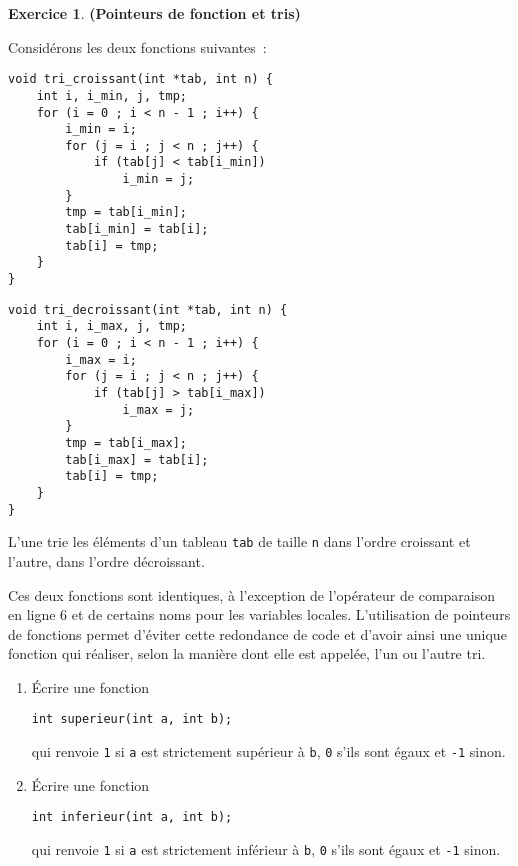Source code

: \documentclass[12pt]{article}
\theoremstyle{definition}
\newtheorem{Exercice}{Exercice}
\begin{document}
\begin{Exercice} {\bf (Pointeurs de fonction et tris)}\smallskip
\label{ex:pointeurs_de_fonction_et_tris}

Considérons les deux fonctions suivantes~:
\begin{multicols}{2}
\begin{lstlisting}
void tri_croissant(int *tab, int n) {
    int i, i_min, j, tmp;
    for (i = 0 ; i < n - 1 ; i++) {
        i_min = i;
        for (j = i ; j < n ; j++) {
            if (tab[j] < tab[i_min])
                i_min = j;
        }
        tmp = tab[i_min];
        tab[i_min] = tab[i];
        tab[i] = tmp;
    }
}
\end{lstlisting}
\begin{lstlisting}
void tri_decroissant(int *tab, int n) {
    int i, i_max, j, tmp;
    for (i = 0 ; i < n - 1 ; i++) {
        i_max = i;
        for (j = i ; j < n ; j++) {
            if (tab[j] > tab[i_max])
                i_max = j;
        }
        tmp = tab[i_max];
        tab[i_max] = tab[i];
        tab[i] = tmp;
    }
}
\end{lstlisting}
\end{multicols}
L'une trie les éléments d'un tableau {\tt tab} de taille {\tt n} dans
l'ordre croissant et l'autre, dans l'ordre décroissant.
\smallskip

Ces deux fonctions sont identiques, à l'exception de l'opérateur de
comparaison en ligne 6 et de certains noms pour les variables locales.
L'utilisation de pointeurs de fonctions permet d'éviter cette redondance
de code et d'avoir ainsi une unique fonction qui réaliser, selon la
manière dont elle est appelée, l'un ou l'autre tri.
\begin{enumerate}
    \item Écrire une fonction
\begin{lstlisting}
int superieur(int a, int b);
\end{lstlisting}
    qui renvoie {\tt 1} si {\tt a} est strictement supérieur à {\tt b},
    {\tt 0} s'ils sont égaux et {\tt -1} sinon.
    \smallskip

    \item Écrire une fonction
\begin{lstlisting}
int inferieur(int a, int b);
\end{lstlisting}
    qui renvoie {\tt 1} si {\tt a} est strictement inférieur à {\tt b},
    {\tt 0} s'ils sont égaux et {\tt -1} sinon.
    \smallskip


\end{enumerate}
\end{Exercice}
\end{document}
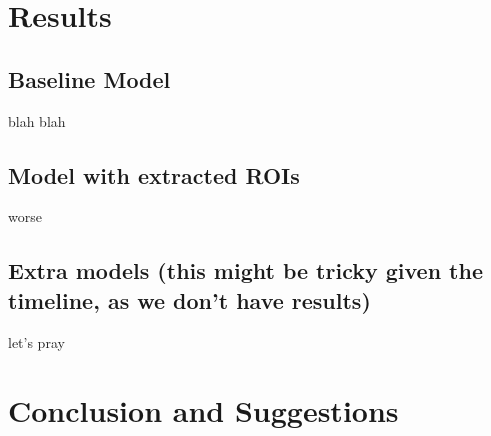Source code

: \documentclass[conference]{IEEEtran}
\begin{document}
\section{Results}
\subsection{Baseline Model}
blah blah
\subsection{Model with extracted ROIs}
worse 
\subsection{Extra models (this might be tricky given the timeline, as we don't have results)}
let's pray
\section{Conclusion and Suggestions}
\end{document}
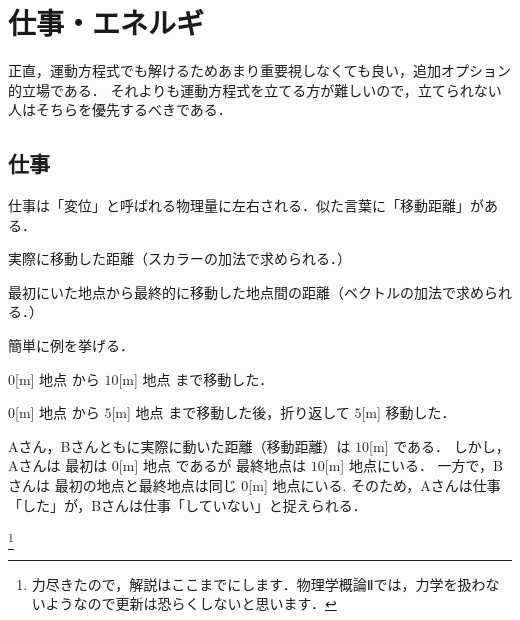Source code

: \documentclass[a4paper,11pt]{ltjsarticle}
\begin{document}
\pagestyle{fancy}
\rhead{}
\cfoot{\thepage}
  
\section{仕事・エネルギ}

正直，運動方程式でも解けるためあまり重要視しなくても良い，追加オプション的立場である．
それよりも運動方程式を立てる方が難しいので，立てられない人はそちらを優先するべきである．

\subsection{仕事}
仕事は「変位」と呼ばれる物理量に左右される．似た言葉に「移動距離」がある．


\begin{screen}
  \begin{description}
    \item[移動距離]実際に移動した距離（スカラーの加法で求められる．）\\
    \item[変位]最初にいた地点から最終的に移動した地点間の距離（ベクトルの加法で求められる．）
  \end{description}
\end{screen}


簡単に例を挙げる．


\begin{screen}
  \begin{description}
    \item[Aさん] $0$[m] 地点 から $10$[m] 地点 まで移動した． \\
    \item[Bさん] $0$[m] 地点 から $5$[m] 地点 まで移動した後，折り返して $5$[m] 移動した．
  \end{description}
\end{screen}


Aさん，Bさんともに実際に動いた距離（移動距離）は $10$[m] である．
しかし，Aさんは 最初は $0$[m] 地点 であるが 最終地点は $10$[m] 地点にいる．
一方で，Bさんは 最初の地点と最終地点は同じ $0$[m] 地点にいる.
そのため，Aさんは仕事「した」が，Bさんは仕事「していない」と捉えられる．

\footnote{
  力尽きたので，解説はここまでにします．物理学概論Ⅱでは，力学を扱わないようなので更新は恐らくしないと思います．
}
\end{document}
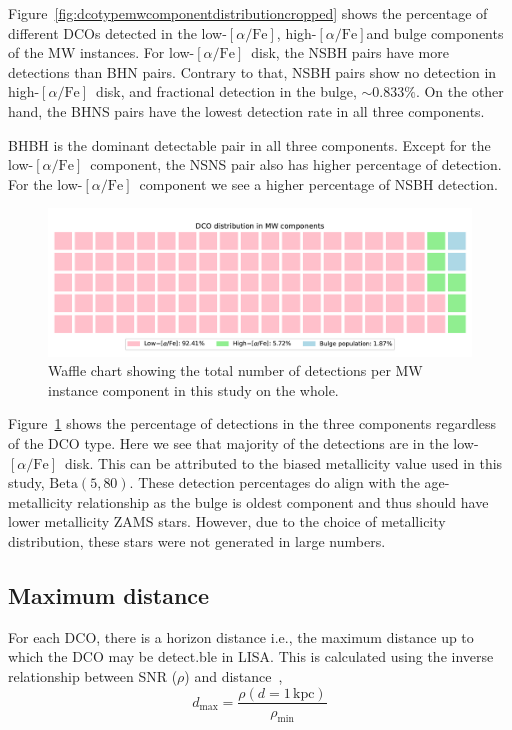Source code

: \documentclass[journal, twocolumns]{IEEEtran}
\newcommand{\lowalpha}{low-$[\alpha/\text{Fe}]$}
\newcommand{\highalpha}{high-$[\alpha/\text{Fe}]$}
\begin{document}
    Figure~\ref{fig:dcotypemwcomponentdistributioncropped} shows the percentage of different DCOs detected in the \lowalpha, \highalpha and bulge components of the MW instances.
    For \lowalpha\ disk, the NSBH pairs have more detections than BHN pairs.
    Contrary to that, NSBH pairs show no detection in \highalpha\ disk, and fractional detection in the bulge, $\sim0.833\%$.
    On the other hand, the BHNS pairs have the lowest detection rate in all three components.

    BHBH is the dominant detectable pair in all three components.
    Except for the \lowalpha\ component, the NSNS pair also has higher percentage of detection.
    For the \lowalpha\ component we see a higher percentage of NSBH detection.
    \begin{figure}[!h]%
        \centering
        \includegraphics[width=\columnwidth]{analysis_data/004__images_for_latex/dco_type_MW_distribution}
        \caption{Waffle chart showing the total number of detections per MW instance component in this study on the whole.}
        \label{fig:dcotypemwdistribution}
    \end{figure}%

    Figure~\ref{fig:dcotypemwdistribution} shows the percentage of detections in the three components regardless of the DCO type.
    Here we see that majority of the detections are in the \lowalpha\ disk.
    This can be attributed to the biased metallicity value used in this study, $\text{Beta}(5, 80)$.
    These detection percentages do align with the age-metallicity relationship as the bulge is oldest component and thus should have lower metallicity ZAMS stars.
    However, due to the choice of metallicity distribution, these stars were not generated in large numbers.

    \subsection{Maximum distance}\label{subsec:maximum-distance}
    For each DCO, there is a horizon distance i.e., the maximum distance up to which the DCO may be detect\@.ble in LISA\@.
    This is calculated using the inverse relationship between SNR ($\rho$) and distance~\cite{Lau2020},
    \begin{equation}
        \label{eq:eq1}
        d_\text{max}=\frac{\rho(d=1\,\text{kpc})}{\rho_\text{min}}
    \end{equation}
\end{document}
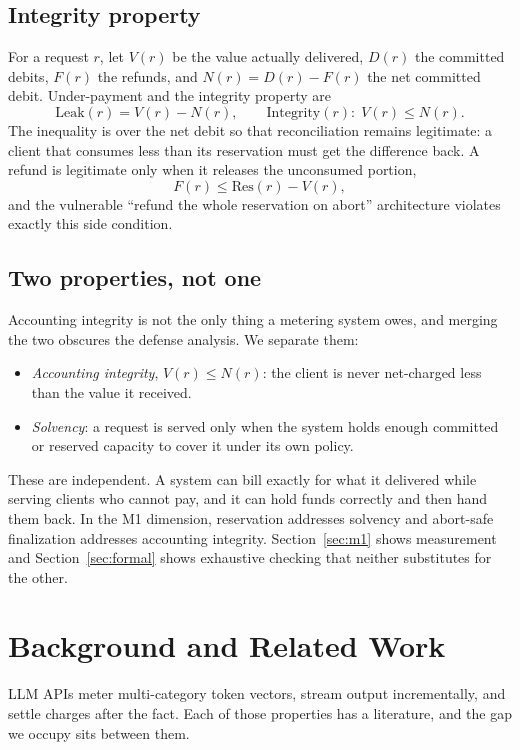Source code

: \documentclass[preprint,3p,authoryear,12pt]{elsarticle}
\begin{document}
\subsection{Integrity property}
For a request $r$, let $V(r)$ be the value actually delivered, $D(r)$ the committed
debits, $F(r)$ the refunds, and $N(r) = D(r) - F(r)$ the net committed debit.
Under-payment and the integrity property are
\begin{equation}
\mathrm{Leak}(r) = V(r) - N(r), \qquad
\mathrm{Integrity}(r):\; V(r) \le N(r).
\label{eq:integrity}
\end{equation}
The inequality is over the net debit so that reconciliation remains legitimate: a client
that consumes less than its reservation must get the difference back. A refund is
legitimate only when it releases the unconsumed portion,
\begin{equation}
F(r) \le \mathrm{Res}(r) - V(r),
\label{eq:refund}
\end{equation}
and the vulnerable ``refund the whole reservation on abort'' architecture violates
exactly this side condition.

\subsection{Two properties, not one}
Accounting integrity is not the only thing a metering system owes, and merging the two
obscures the defense analysis. We separate them:
\begin{itemize}
\item \textit{Accounting integrity}, $V(r) \le N(r)$: the client is never net-charged
less than the value it received.
\item \textit{Solvency}: a request is served only when the system holds enough committed
or reserved capacity to cover it under its own policy.
\end{itemize}
These are independent. A system can bill exactly for what it delivered while serving
clients who cannot pay, and it can hold funds correctly and then hand them back. In the
M1 dimension, reservation addresses solvency and abort-safe finalization addresses
accounting integrity. Section~\ref{sec:m1} shows measurement and Section~\ref{sec:formal}
shows exhaustive checking that neither substitutes for the other.

\section{Background and Related Work}
\label{sec:related}
LLM APIs meter multi-category token vectors, stream output incrementally, and settle
charges after the fact. Each of those properties has a literature, and the gap we occupy
sits between them.
\end{document}
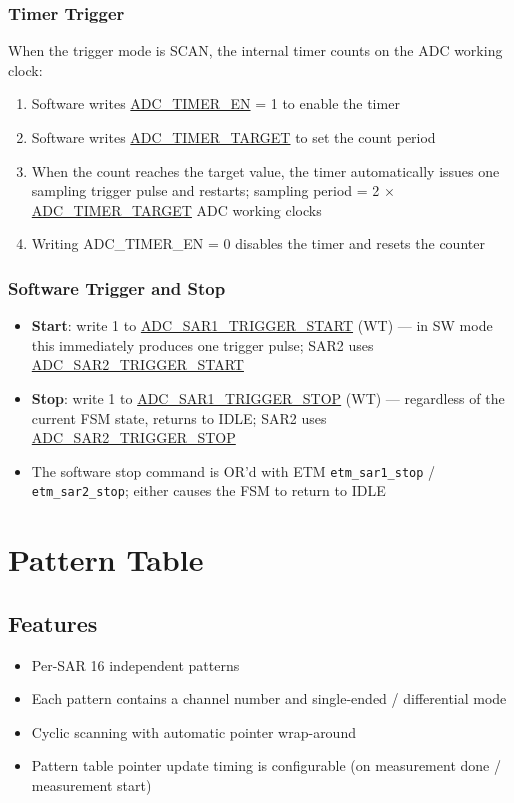 \documentclass[main\_\_EN.tex]{subfiles}
\begin{document}
\subsubsection{Timer Trigger}
When the trigger mode is SCAN, the internal timer counts on the ADC working clock:
\begin{enumerate}
    \item Software writes \hyperref[fielddesc:ADCTIMEREN]{ADC\_TIMER\_EN} = 1 to enable the timer
    \item Software writes \hyperref[fielddesc:ADCTIMERTARGET]{ADC\_TIMER\_TARGET} to set the count period
    \item When the count reaches the target value, the timer automatically issues one sampling trigger pulse and restarts; sampling period = 2 $\times$ \hyperref[fielddesc:ADCTIMERTARGET]{ADC\_TIMER\_TARGET} ADC working clocks
    \item Writing ADC\_TIMER\_EN = 0 disables the timer and resets the counter
\end{enumerate}

\subsubsection{Software Trigger and Stop}
\begin{itemize}
    \item \textbf{Start}: write 1 to \hyperref[fielddesc:ADCSAR1TRIGGERSTART]{ADC\_SAR1\_TRIGGER\_START} (WT) --- in SW mode this immediately produces one trigger pulse; SAR2 uses \hyperref[fielddesc:ADCSAR2TRIGGERSTART]{ADC\_SAR2\_TRIGGER\_START}
    \item \textbf{Stop}: write 1 to \hyperref[fielddesc:ADCSAR1TRIGGERSTOP]{ADC\_SAR1\_TRIGGER\_STOP} (WT) --- regardless of the current FSM state, returns to IDLE; SAR2 uses \hyperref[fielddesc:ADCSAR2TRIGGERSTOP]{ADC\_SAR2\_TRIGGER\_STOP}
    \item The software stop command is OR'd with ETM \verb+etm_sar1_stop+ / \verb+etm_sar2_stop+; either causes the FSM to return to IDLE
\end{itemize}


\section{Pattern Table}
\label{sec:adc-pattern}

\subsection{Features}
\begin{itemize}
    \item Per-SAR 16 independent patterns
    \item Each pattern contains a channel number and single-ended / differential mode
    \item Cyclic scanning with automatic pointer wrap-around
    \item Pattern table pointer update timing is configurable (on measurement done / measurement start)
\end{itemize}
\end{document}
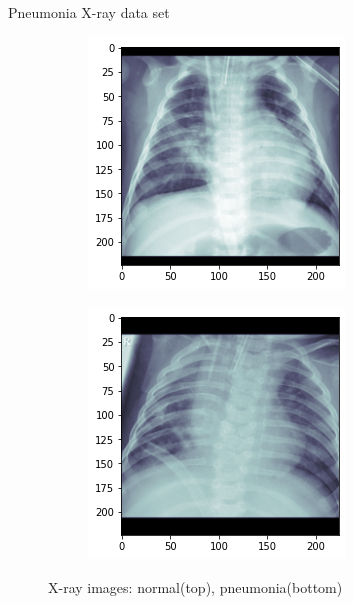 \begin{frame}{Pneumonia X-ray data set}
\begin{figure}[htbp!]
\begin{subfigure}[b]{0.3\textwidth}
     \end{subfigure} 
     \hfill
     \begin{subfigure}[b]{0.3\textwidth}
         \centering
         \includegraphics[width=\textwidth]{Images/xray_pneumonia2.png}
     \end{subfigure}
     \hfill
     \begin{subfigure}[b]{0.3\textwidth}
         \centering
         \includegraphics[width=\textwidth]{Images/xray_pneumonia5.png}
     \end{subfigure}
     \caption{X-ray images: normal(top), pneumonia(bottom)}
\end{figure}
\end{frame}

....

In the answer, include exactly the lines from the top of the entries through the line containing "tmp = tab[i_min];", and nothing else, not even the pictures.

Source code

: \documentclass[12pt]{article}
\theoremstyle{definition}
\newtheorem{Exercice}{Exercice}
\begin{document}
\begin{Exercice} {\bf (Pointeurs de fonction et tris)}\smallskip
\label{ex:pointeurs_de_fonction_et_tris}

Considérons les deux fonctions suivantes~:
\begin{multicols}{2}
\begin{lstlisting}
void tri_croissant(int *tab, int n) {
    int i, i_min, j, tmp;
    for (i = 0 ; i < n - 1 ; i++) {
        i_min = i;
        for (j = i ; j < n ; j++) {
            if (tab[j] < tab[i_min])
                i_min = j;
        }
        tmp = tab[i_min];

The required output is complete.